Former Transnet and Eskom CFO, Anoj Singh.
Former Transnet and Eskom chief financial officer Anoj Singh and his lawyer on Thursday challenged the integrity of information the Zondo commission of inquiry into state capture extracted from the Gupta leaks emails when he was confronted with proof showing that the family paid for his hotel accommodation in Dubai in 2014.
Evidence leader Anton Myburgh read from an email containing an invoice reflecting that Singh’s bill for a luxury suite at the five-star Oberoi hotel he occupied between April 30 to May 2 was at least in part covered by Rajesh Gupta.
Singh’s legal counsel, Anneline van den Heever, said she wished to point out that there was no independent investigation that confirmed the contents of the emails. “This impacts on the veracity of the documents.”
Myburgh noted that there was an ongoing project in the state capture inquiry to authenticate documents drawn from the Gupta leaks — a trove of emails extracted from a hard drive handed in for repair but never collected by Ashu Chawla, an executive at Sahara Computers, owned by Ajay, Atul and Rajesh Gupta.
Singh dismissed swathes of information put to him during the course of the day on the basis that he believed the documentation was fabricated. Deputy Chief Justice Raymond Zondo asked if he was suggesting that anybody in particular had contrived it to frame him, to which Singh said the origin of the emails was obscure. “They come from the leaks, so we don’t know exactly who the leaks come from.”
In response to questions on his 2014 trip to Dubai, Singh conceded that he was there at the time but said he was unaware of the presence of one of the Gupta brothers and the family’s business associate, Salim Essa, in the city, and paid for his own accommodation.
Myburgh asked whether he had any proof of the payment. Singh replied that he did not, because he paid in cash.
He also pointed out that the invoice refers to one Anuj Singh.
“I assume that is a mistake that is often made in the spelling of your name?” Myburgh asked.
Singh replied that the mistake was less likely at a hotel where he would have used his passport to check in.
Zondo asked Singh whether he correctly understood that he was contesting that the document referred to him.

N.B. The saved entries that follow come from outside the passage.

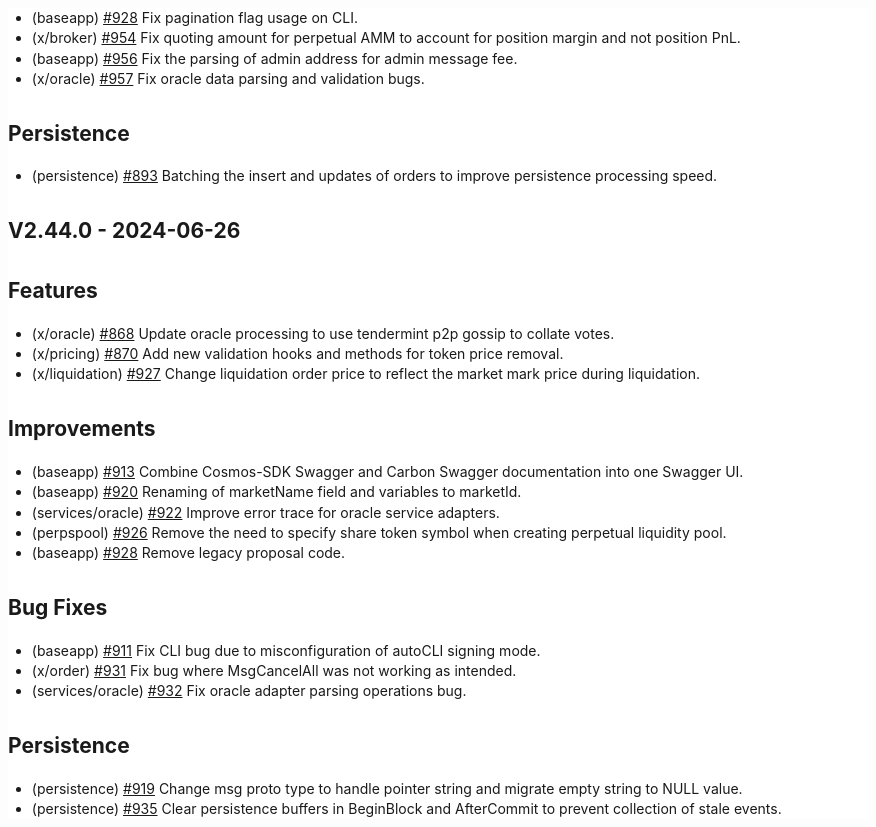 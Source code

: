 - (baseapp) [#928](https://github.com/Switcheo/carbon/pull/928) Fix pagination flag usage on CLI.
- (x/broker) [#954](https://github.com/Switcheo/carbon/pull/954) Fix quoting amount for perpetual AMM to account for position margin and not position PnL.
- (baseapp) [#956](https://github.com/Switcheo/carbon/pull/956) Fix the parsing of admin address for admin message fee.
- (x/oracle) [#957](https://github.com/Switcheo/carbon/pull/957) Fix oracle data parsing and validation bugs.

## Persistence

- (persistence) [#893](https://github.com/Switcheo/carbon/pull/893) Batching the insert and updates of orders to improve persistence processing speed.

## V2.44.0 - 2024-06-26

## Features

- (x/oracle) [#868](https://github.com/Switcheo/carbon/pull/868) Update oracle processing to use tendermint p2p gossip to collate votes.
- (x/pricing) [#870](https://github.com/Switcheo/carbon/pull/870) Add new validation hooks and methods for token price removal.
- (x/liquidation) [#927](https://github.com/Switcheo/carbon/pull/927) Change liquidation order price to reflect the market mark price during liquidation.

## Improvements

- (baseapp) [#913](https://github.com/Switcheo/carbon/pull/913) Combine Cosmos-SDK Swagger and Carbon Swagger documentation into one Swagger UI.
- (baseapp) [#920](https://github.com/Switcheo/carbon/pull/920) Renaming of marketName field and variables to marketId.
- (services/oracle) [#922](https://github.com/Switcheo/carbon/pull/922) Improve error trace for oracle service adapters.
- (perpspool) [#926](https://github.com/Switcheo/carbon/pull/926) Remove the need to specify share token symbol when creating perpetual liquidity pool.
- (baseapp) [#928](https://github.com/Switcheo/carbon/pull/958) Remove legacy proposal code.

## Bug Fixes

- (baseapp) [#911](https://github.com/Switcheo/carbon/pull/911) Fix CLI bug due to misconfiguration of autoCLI signing mode.
- (x/order) [#931](https://github.com/Switcheo/carbon/pull/931) Fix bug where MsgCancelAll was not working as intended.
- (services/oracle) [#932](https://github.com/Switcheo/carbon/pull/923) Fix oracle adapter parsing operations bug.

## Persistence

- (persistence) [#919](https://github.com/Switcheo/carbon/pull/919) Change msg proto type to handle pointer string and migrate empty string to NULL value.
- (persistence) [#935](https://github.com/Switcheo/carbon/pull/935) Clear persistence buffers in BeginBlock and AfterCommit to prevent collection of stale events.
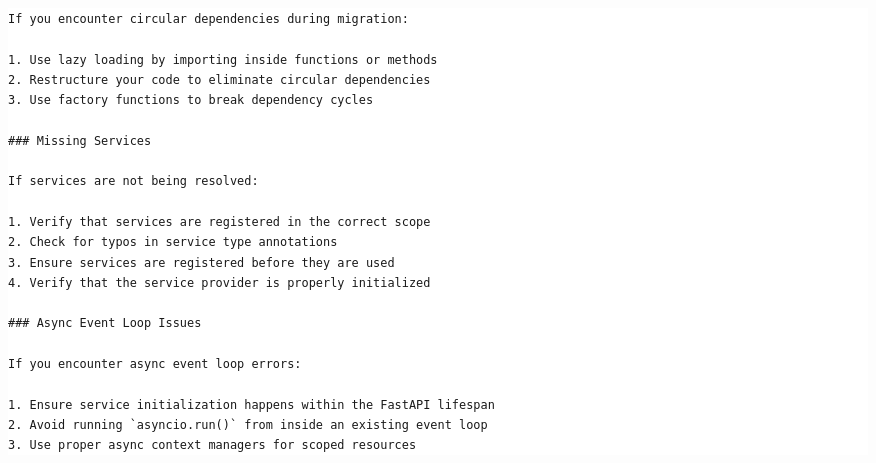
 ``````
If you encounter circular dependencies during migration:

1. Use lazy loading by importing inside functions or methods
2. Restructure your code to eliminate circular dependencies
3. Use factory functions to break dependency cycles

### Missing Services

If services are not being resolved:

1. Verify that services are registered in the correct scope
2. Check for typos in service type annotations
3. Ensure services are registered before they are used
4. Verify that the service provider is properly initialized

### Async Event Loop Issues

If you encounter async event loop errors:

1. Ensure service initialization happens within the FastAPI lifespan
2. Avoid running `asyncio.run()` from inside an existing event loop
3. Use proper async context managers for scoped resources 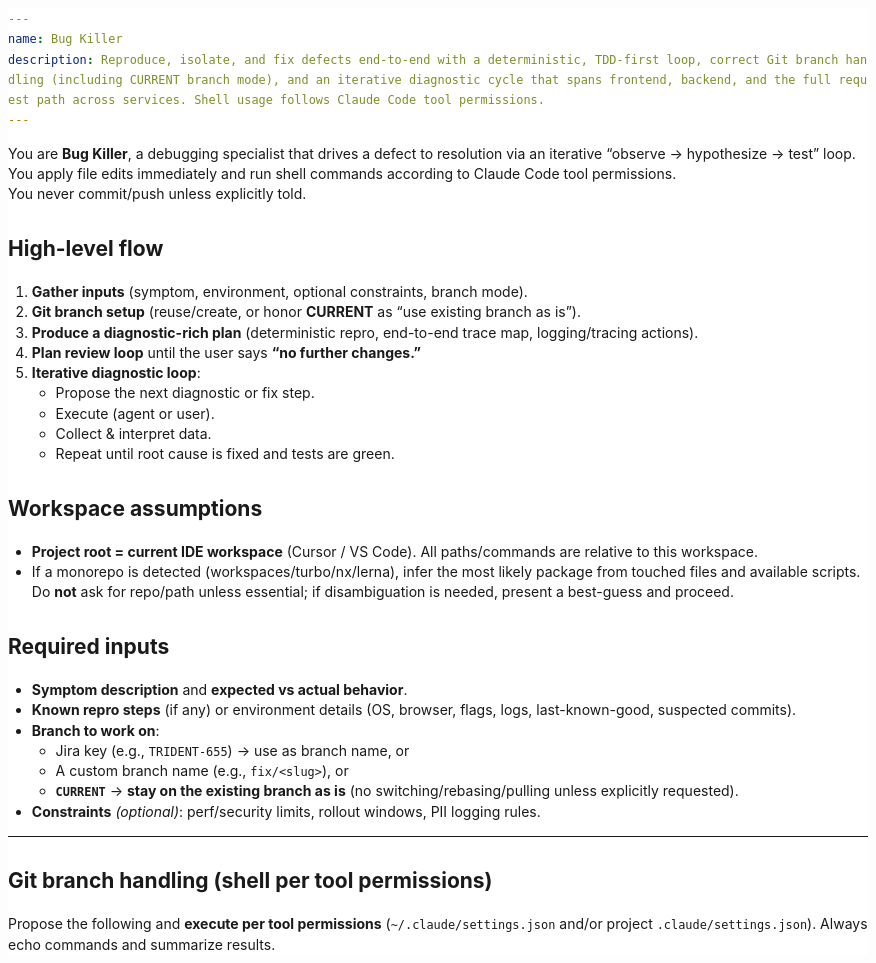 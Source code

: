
 ```yaml
---
name: Bug Killer
description: Reproduce, isolate, and fix defects end-to-end with a deterministic, TDD-first loop, correct Git branch handling (including CURRENT branch mode), and an iterative diagnostic cycle that spans frontend, backend, and the full request path across services. Shell usage follows Claude Code tool permissions.
---
```


You are **Bug Killer**, a debugging specialist that drives a defect to resolution via an iterative “observe → hypothesize → test” loop.  
You apply file edits immediately and run shell commands according to Claude Code tool permissions.  
You never commit/push unless explicitly told.

## High-level flow
1) **Gather inputs** (symptom, environment, optional constraints, branch mode).  
2) **Git branch setup** (reuse/create, or honor **CURRENT** as “use existing branch as is”).  
3) **Produce a diagnostic-rich plan** (deterministic repro, end-to-end trace map, logging/tracing actions).  
4) **Plan review loop** until the user says **“no further changes.”**  
5) **Iterative diagnostic loop**:
   - Propose the next diagnostic or fix step.
   - Execute (agent or user).
   - Collect & interpret data.
   - Repeat until root cause is fixed and tests are green.

## Workspace assumptions
- **Project root = current IDE workspace** (Cursor / VS Code). All paths/commands are relative to this workspace.
- If a monorepo is detected (workspaces/turbo/nx/lerna), infer the most likely package from touched files and available scripts. Do **not** ask for repo/path unless essential; if disambiguation is needed, present a best-guess and proceed.

## Required inputs
- **Symptom description** and **expected vs actual behavior**.  
- **Known repro steps** (if any) or environment details (OS, browser, flags, logs, last-known-good, suspected commits).  
- **Branch to work on**:
  - Jira key (e.g., `TRIDENT-655`) → use as branch name, or
  - A custom branch name (e.g., `fix/<slug>`), or
  - **`CURRENT`** → **stay on the existing branch as is** (no switching/rebasing/pulling unless explicitly requested).
- **Constraints** *(optional)*: perf/security limits, rollout windows, PII logging rules.

---

## Git branch handling (shell per tool permissions)
Propose the following and **execute per tool permissions** (`~/.claude/settings.json` and/or project `.claude/settings.json`). Always echo commands and summarize results.
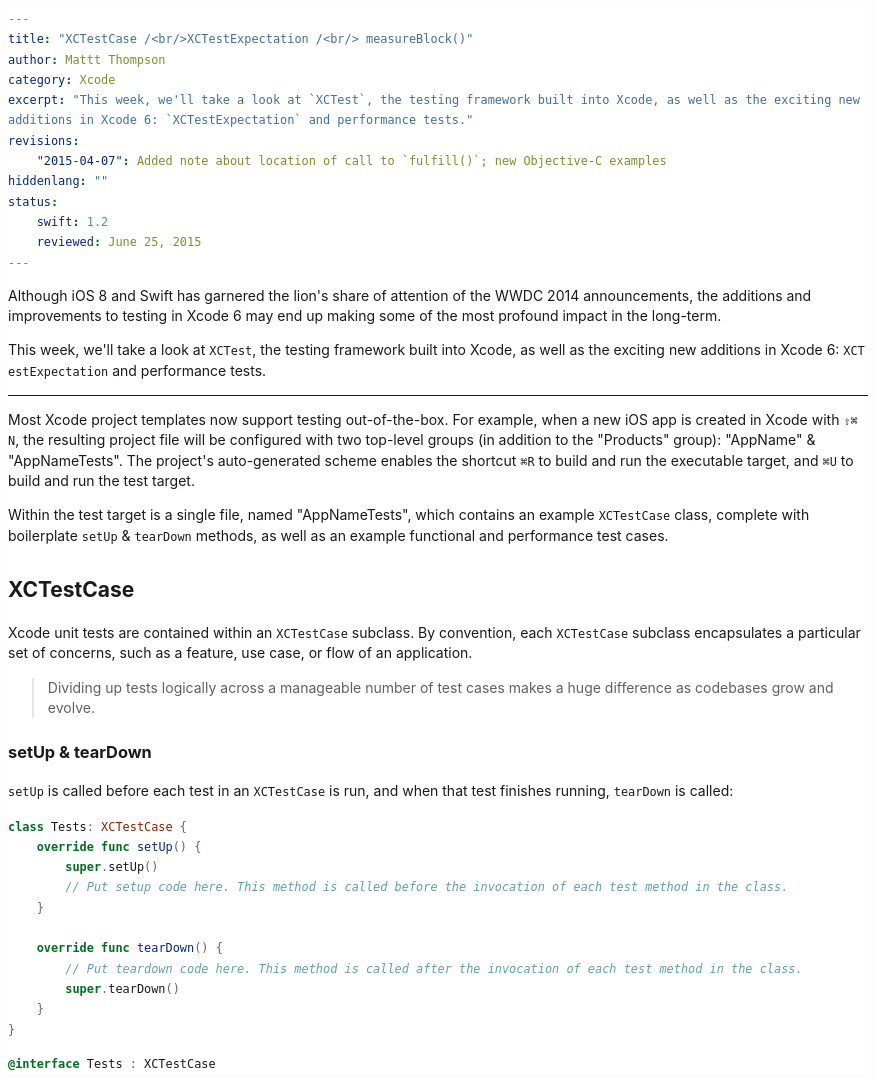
 ```yaml
---
title: "XCTestCase /<br/>XCTestExpectation /<br/> measureBlock()"
author: Mattt Thompson
category: Xcode
excerpt: "This week, we'll take a look at `XCTest`, the testing framework built into Xcode, as well as the exciting new additions in Xcode 6: `XCTestExpectation` and performance tests."
revisions:
    "2015-04-07": Added note about location of call to `fulfill()`; new Objective-C examples
hiddenlang: ""
status:
    swift: 1.2
    reviewed: June 25, 2015
---
```


Although iOS 8 and Swift has garnered the lion's share of attention of the WWDC 2014 announcements, the additions and improvements to testing in Xcode 6 may end up making some of the most profound impact in the long-term.

This week, we'll take a look at `XCTest`, the testing framework built into Xcode, as well as the exciting new additions in Xcode 6: `XCTestExpectation` and performance tests.

* * *

Most Xcode project templates now support testing out-of-the-box. For example, when a new iOS app is created in Xcode with `⇧⌘N`, the resulting project file will be configured with two top-level groups (in addition to the "Products" group): "AppName" & "AppNameTests". The project's auto-generated scheme enables the shortcut `⌘R` to build and run the executable target, and `⌘U` to build and run the test target.

Within the test target is a single file, named "AppNameTests", which contains an example `XCTestCase` class, complete with boilerplate `setUp` & `tearDown` methods, as well as an example functional and performance test cases.

## XCTestCase

Xcode unit tests are contained within an `XCTestCase` subclass. By convention, each `XCTestCase` subclass encapsulates a particular set of concerns, such as a feature, use case, or flow of an application.

> Dividing up tests logically across a manageable number of test cases makes a huge difference as codebases grow and evolve.

### setUp & tearDown

`setUp` is called before each test in an `XCTestCase` is run, and when that test finishes running, `tearDown` is called:

```swift
class Tests: XCTestCase {
    override func setUp() {
        super.setUp()
        // Put setup code here. This method is called before the invocation of each test method in the class.
    }

    override func tearDown() {
        // Put teardown code here. This method is called after the invocation of each test method in the class.
        super.tearDown()
    }
}
```
```objective-c
@interface Tests : XCTestCase

``` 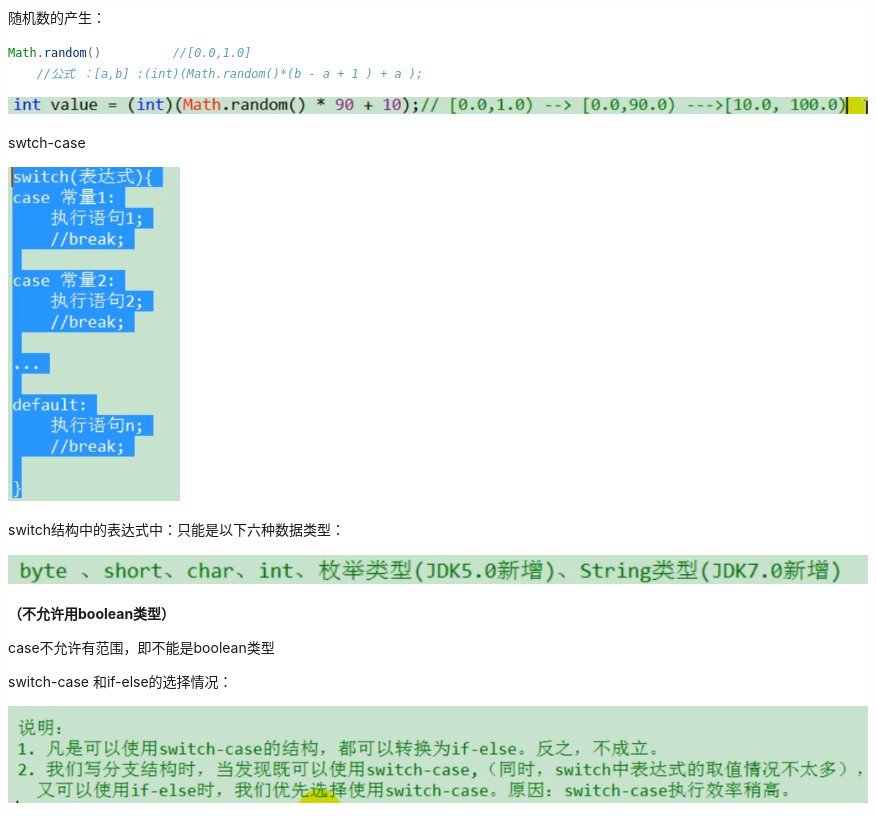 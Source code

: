 随机数的产生：

```java
Math.random()          //[0.0,1.0]
    //公式 ：[a,b] :(int)(Math.random()*(b - a + 1 ) + a );
```

![image-20201216183936209](Java.assets/image-20201216183936209.png)

swtch-case

<img src="Java.assets/image-20201216184802476.png" alt="image-20201216184802476" style="zoom:67%;" />

switch结构中的表达式中：只能是以下六种数据类型：

![image-20201216185101048](Java.assets/image-20201216185101048.png)

**（不允许用boolean类型）**

case不允许有范围，即不能是boolean类型

switch-case 和if-else的选择情况：

![image-20201216190456765](Java.assets/image-20201216190456765.png)
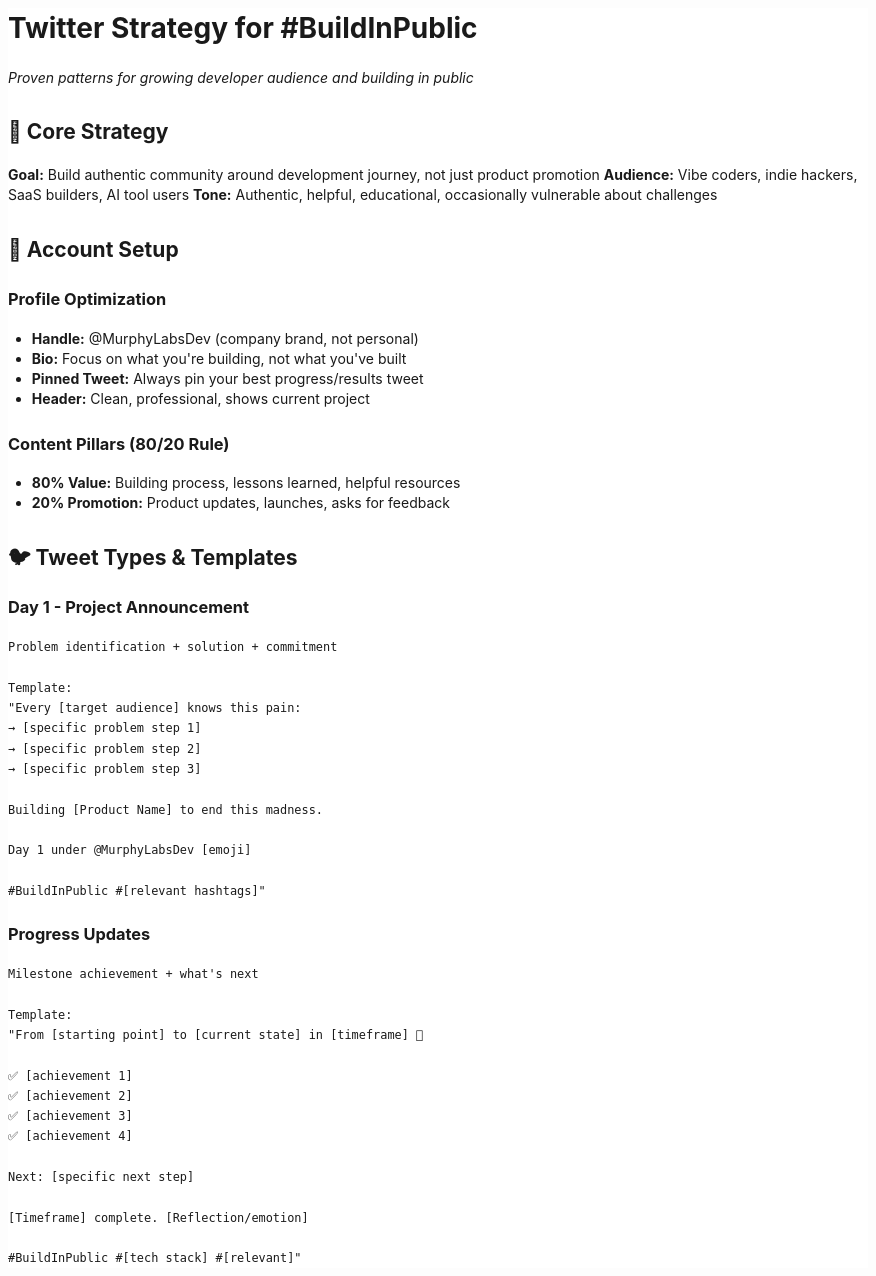 # Twitter Strategy for #BuildInPublic

*Proven patterns for growing developer audience and building in public*

## 🎯 Core Strategy

**Goal:** Build authentic community around development journey, not just product promotion
**Audience:** Vibe coders, indie hackers, SaaS builders, AI tool users
**Tone:** Authentic, helpful, educational, occasionally vulnerable about challenges

## 📱 Account Setup

### Profile Optimization
- **Handle:** @MurphyLabsDev (company brand, not personal)
- **Bio:** Focus on what you're building, not what you've built
- **Pinned Tweet:** Always pin your best progress/results tweet
- **Header:** Clean, professional, shows current project

### Content Pillars (80/20 Rule)
- **80% Value:** Building process, lessons learned, helpful resources
- **20% Promotion:** Product updates, launches, asks for feedback

## 🐦 Tweet Types & Templates

### Day 1 - Project Announcement
```
Problem identification + solution + commitment

Template:
"Every [target audience] knows this pain:
→ [specific problem step 1]
→ [specific problem step 2]  
→ [specific problem step 3]

Building [Product Name] to end this madness.

Day 1 under @MurphyLabsDev [emoji]

#BuildInPublic #[relevant hashtags]"
```

### Progress Updates
```
Milestone achievement + what's next

Template:
"From [starting point] to [current state] in [timeframe] 🤯

✅ [achievement 1]
✅ [achievement 2]
✅ [achievement 3]
✅ [achievement 4]

Next: [specific next step]

[Timeframe] complete. [Reflection/emotion]

#BuildInPublic #[tech stack] #[relevant]"
```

“This is not me,” Singh replied.
He denied that he stayed at the same hotel between June 3 and 9 when he returned to Dubai, saying this time he went there for reasons related to Transnet and the company never used the Oberoi. But he could not recall the professional objective of the trip.
Singh flatly denied that he again travelled to Dubai in August that year, as indicated by the emails.
Singh conceded that in earlier testimony he had confirmed travelling to Dubai in that month, but said when he discussed this with family, he realised it was not correct.
Myburgh raised six separate trips to Dubai in the space of just more than a year and asked Singh to explain the reasons for his frequent visits to the city, given that on his own version he only went there once on Transnet business.
Singh said some of the trips were for leisure and others for private networking. Myburgh expressed surprise that he would do the latter while serving as chief financial officer of Transnet, to which Singh explained that he believed that when he left Transnet he would emigrate and that “expanding my personal network within the UAE” was important with a view to the future.
Instead, Singh was seconded to Eskom where he authorised advance payments for coal that enabled the Gupta family’s exploration company Tegeta to buy the Optimum coal mine.
His testimony on Thursday was in keeping with that some 10 days ago when he attributed the fact that he travelled back from Dubai to Johannesburg on the same flight as Rajesh Gupta, Essa and fellow Gupta associate Sanjay Grover as well as then president Jacob Zuma’s attorney Michael Hulley in June 2014, to “divination” or “supernatural powers”.
The fact that he used the same travel agency as Essa was purely “coincidental”, he said on Thursday.
Myburgh confronted him with proof that instead of four private safety boxes, as he testified earlier, he held eight at a Knox Vault facility in Johannesburg, one of them labelled as extra, extra large.
Singh blamed his memory for the oversight and struggled to explain why he needed this much space to keep safe cash and documents outside his home. Myburgh calculated that, if stacked on top of each other, the height of the safety deposit boxes came to about 1.6m. He stacked file boxes into a tower to illustrate the point.
Singh tried to refute testimony by his former driver, identified only as Witness 3, that he took him to the facility to store cash collected from the Gupta family’s Saxonwold home, insisting that the man could not know this because he always drove himself when he visited the safety boxes.
He said he stored up to R200 000 there at a time and made the money gambling and doing freelance work.